§ Work required
Search each line below for the word "companyName" and list those that contain it.
*** Opening Extracted entries ***
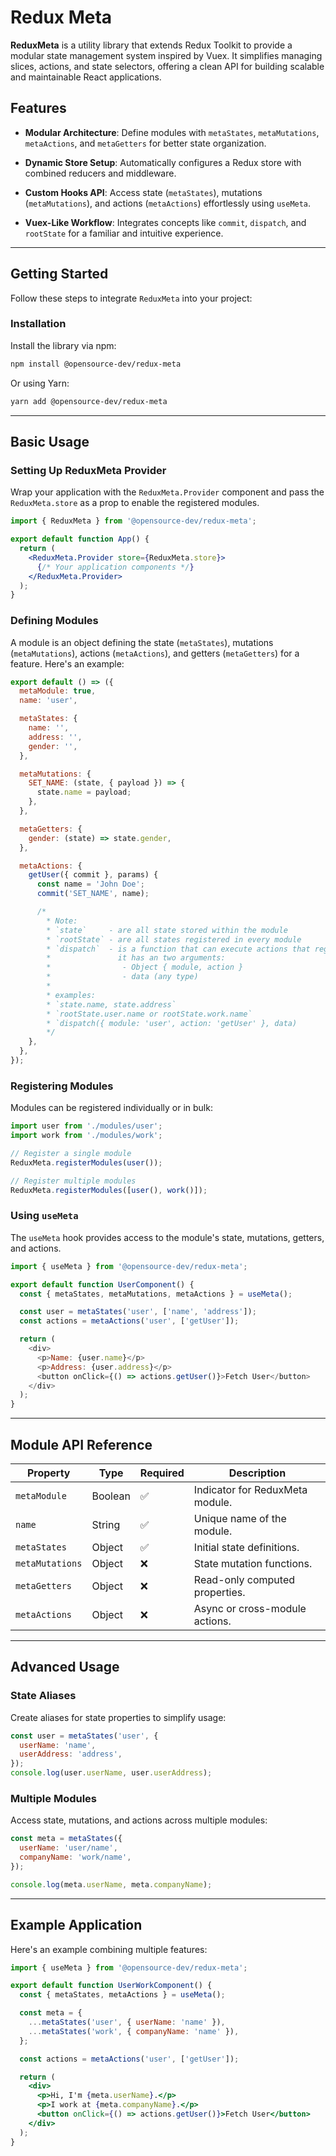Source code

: 
# Redux Meta

**ReduxMeta** is a utility library that extends Redux Toolkit to provide a modular state management system inspired by Vuex. It simplifies managing slices, actions, and state selectors, offering a clean API for building scalable and maintainable React applications.

## Features

- **Modular Architecture**: Define modules with `metaStates`, `metaMutations`, `metaActions`, and `metaGetters` for better state organization.

- **Dynamic Store Setup**: Automatically configures a Redux store with combined reducers and middleware.

- **Custom Hooks API**: Access state (`metaStates`), mutations (`metaMutations`), and actions (`metaActions`) effortlessly using `useMeta`.

- **Vuex-Like Workflow**: Integrates concepts like `commit`, `dispatch`, and `rootState` for a familiar and intuitive experience.

---

## Getting Started

Follow these steps to integrate `ReduxMeta` into your project:

### Installation

Install the library via npm:

```bash
npm install @opensource-dev/redux-meta
```

Or using Yarn:

```bash
yarn add @opensource-dev/redux-meta
```

---

## Basic Usage

### Setting Up ReduxMeta Provider

Wrap your application with the `ReduxMeta.Provider` component and pass the `ReduxMeta.store` as a prop to enable the registered modules.

```jsx
import { ReduxMeta } from '@opensource-dev/redux-meta';

export default function App() {
  return (
    <ReduxMeta.Provider store={ReduxMeta.store}>
      {/* Your application components */}
    </ReduxMeta.Provider>
  );
}
```

### Defining Modules

A module is an object defining the state (`metaStates`), mutations (`metaMutations`), actions (`metaActions`), and getters (`metaGetters`) for a feature. Here's an example:

```javascript
export default () => ({
  metaModule: true,
  name: 'user',

  metaStates: {
    name: '',
    address: '',
    gender: '',
  },

  metaMutations: {
    SET_NAME: (state, { payload }) => {
      state.name = payload;
    },
  },

  metaGetters: {
    gender: (state) => state.gender,
  },

  metaActions: {
    getUser({ commit }, params) {
      const name = 'John Doe';
      commit('SET_NAME', name);

      /*
        * Note:
        * `state`     - are all state stored within the module
        * `rootState` - are all states registered in every module
        * `dispatch`  - is a function that can execute actions that registerd in every module
        *               it has an two arguments: 
        *                - Object { module, action }
        *                - data (any type)
        * 
        * examples:
        * `state.name, state.address`
        * `rootState.user.name or rootState.work.name`
        * `dispatch({ module: 'user', action: 'getUser' }, data)
        */
    },
  },
});
```

### Registering Modules

Modules can be registered individually or in bulk:

```javascript
import user from './modules/user';
import work from './modules/work';

// Register a single module
ReduxMeta.registerModules(user());

// Register multiple modules
ReduxMeta.registerModules([user(), work()]);
```

### Using `useMeta`

The `useMeta` hook provides access to the module's state, mutations, getters, and actions.

```javascript
import { useMeta } from '@opensource-dev/redux-meta';

export default function UserComponent() {
  const { metaStates, metaMutations, metaActions } = useMeta();

  const user = metaStates('user', ['name', 'address']);
  const actions = metaActions('user', ['getUser']);

  return (
    <div>
      <p>Name: {user.name}</p>
      <p>Address: {user.address}</p>
      <button onClick={() => actions.getUser()}>Fetch User</button>
    </div>
  );
}
```

---

## Module API Reference

| Property       | Type     | Required | Description                           |
|----------------|----------|----------|---------------------------------------|
| `metaModule`   | Boolean  | ✅        | Indicator for ReduxMeta module.       |
| `name`         | String   | ✅        | Unique name of the module.            |
| `metaStates`   | Object   | ✅        | Initial state definitions.            |
| `metaMutations`| Object   | ❌        | State mutation functions.             |
| `metaGetters`  | Object   | ❌        | Read-only computed properties.        |
| `metaActions`  | Object   | ❌        | Async or cross-module actions.        |

---

## Advanced Usage

### State Aliases

Create aliases for state properties to simplify usage:

```javascript
const user = metaStates('user', {
  userName: 'name',
  userAddress: 'address',
});
console.log(user.userName, user.userAddress);
```

### Multiple Modules

Access state, mutations, and actions across multiple modules:

```javascript
const meta = metaStates({
  userName: 'user/name',
  companyName: 'work/name',
});

console.log(meta.userName, meta.companyName);
```

---

## Example Application

Here's an example combining multiple features:

```jsx
import { useMeta } from '@opensource-dev/redux-meta';

export default function UserWorkComponent() {
  const { metaStates, metaActions } = useMeta();

  const meta = {
    ...metaStates('user', { userName: 'name' }),
    ...metaStates('work', { companyName: 'name' }),
  };

  const actions = metaActions('user', ['getUser']);

  return (
    <div>
      <p>Hi, I'm {meta.userName}.</p>
      <p>I work at {meta.companyName}.</p>
      <button onClick={() => actions.getUser()}>Fetch User</button>
    </div>
  );
}
```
*** Closing Extracted entries ***
§ Result of the exercise
  companyName: 'work/name',
console.log(meta.userName, meta.companyName);
    ...metaStates('work', { companyName: 'name' }),
      <p>I work at {meta.companyName}.</p>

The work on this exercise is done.